CallMeLateForSupper, Thoth

I’ve seen some “quasi-OTP” is use. It came basically down to: Use a really good PRNG with a very high cycle etc. Then exchange but 2 seeds, one of which is the start seed and the other one is used to seed a channel selector (a way of reseeding).

From then on the parties exchange but short numbers which tell the other side how many cycles to go through on PRNG 2 to define the channel on PRNG 1 which then produces the key for sym en/decrypt the message.

Disadvantage: No reservoir of OTP keys
Advantage: No reservoir of OTP keys

In other words, you basically exclude the danger of having your OTP being exhausted and/or found but on the other hand it’s just a quasi OTP.

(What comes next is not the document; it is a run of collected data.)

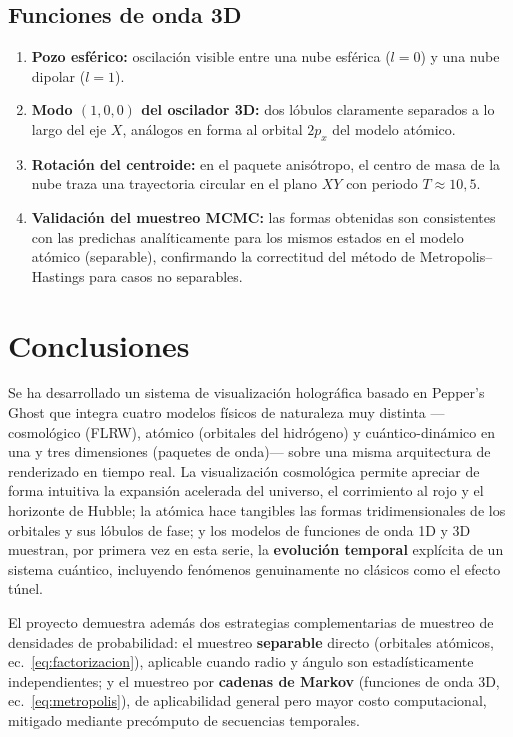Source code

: \documentclass[12pt, a4paper]{article}
\begin{document}
\subsection{Funciones de onda 3D}

\begin{enumerate}
  \item \textbf{Pozo esférico:} oscilación visible entre una nube
        esférica ($l=0$) y una nube dipolar ($l=1$).
  \item \textbf{Modo $(1,0,0)$ del oscilador 3D:} dos lóbulos
        claramente separados a lo largo del eje $X$, análogos en
        forma al orbital $2p_x$ del modelo atómico.
  \item \textbf{Rotación del centroide:} en el paquete anisótropo, el
        centro de masa de la nube traza una trayectoria circular en
        el plano $XY$ con periodo $T\approx10{,}5$.
  \item \textbf{Validación del muestreo MCMC:} las formas obtenidas
        son consistentes con las predichas analíticamente para los
        mismos estados en el modelo atómico (separable), confirmando
        la correctitud del método de Metropolis--Hastings para casos
        no separables.
\end{enumerate}

\section{Conclusiones}

Se ha desarrollado un sistema de visualización holográfica basado en
Pepper's Ghost que integra cuatro modelos físicos de naturaleza muy
distinta —cosmológico (FLRW), atómico (orbitales del hidrógeno) y
cuántico-dinámico en una y tres dimensiones (paquetes de onda)— sobre
una misma arquitectura de renderizado en tiempo real. La visualización
cosmológica permite apreciar de forma intuitiva la expansión acelerada
del universo, el corrimiento al rojo y el horizonte de Hubble; la
atómica hace tangibles las formas tridimensionales de los orbitales y
sus lóbulos de fase; y los modelos de funciones de onda 1D y 3D
muestran, por primera vez en esta serie, la \textbf{evolución
temporal} explícita de un sistema cuántico, incluyendo fenómenos
genuinamente no clásicos como el efecto túnel.

El proyecto demuestra además dos estrategias complementarias de
muestreo de densidades de probabilidad: el muestreo \textbf{separable}
directo (orbitales atómicos, ec.~\ref{eq:factorizacion}), aplicable
cuando radio y ángulo son estadísticamente independientes; y el
muestreo por \textbf{cadenas de Markov} (funciones de onda 3D,
ec.~\ref{eq:metropolis}), de aplicabilidad general pero mayor costo
computacional, mitigado mediante precómputo de secuencias temporales.
\end{document}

Some dislike that, saying that it’s not the real thing. I, however, do like it a lot, mainly for three reasons:
a) after all, an OTP is but the output of high quality random.
b) it solves another problem, too, namely the whole (non pq) PK issue. Assuming one has physical contact from time to time, which is a very reasonable assumption for companies, banks, etc, the parties have a “new” and random key for each and every contact/transmission/session with the need to rely on PKE (SSL/TLS …).
c) It can be arranged such that neither party has the “OTP” which is attractive because an OTP list/CD-Rom/* can become a liability very quickly. Moreover OTP means one has to put trust in those holding the list.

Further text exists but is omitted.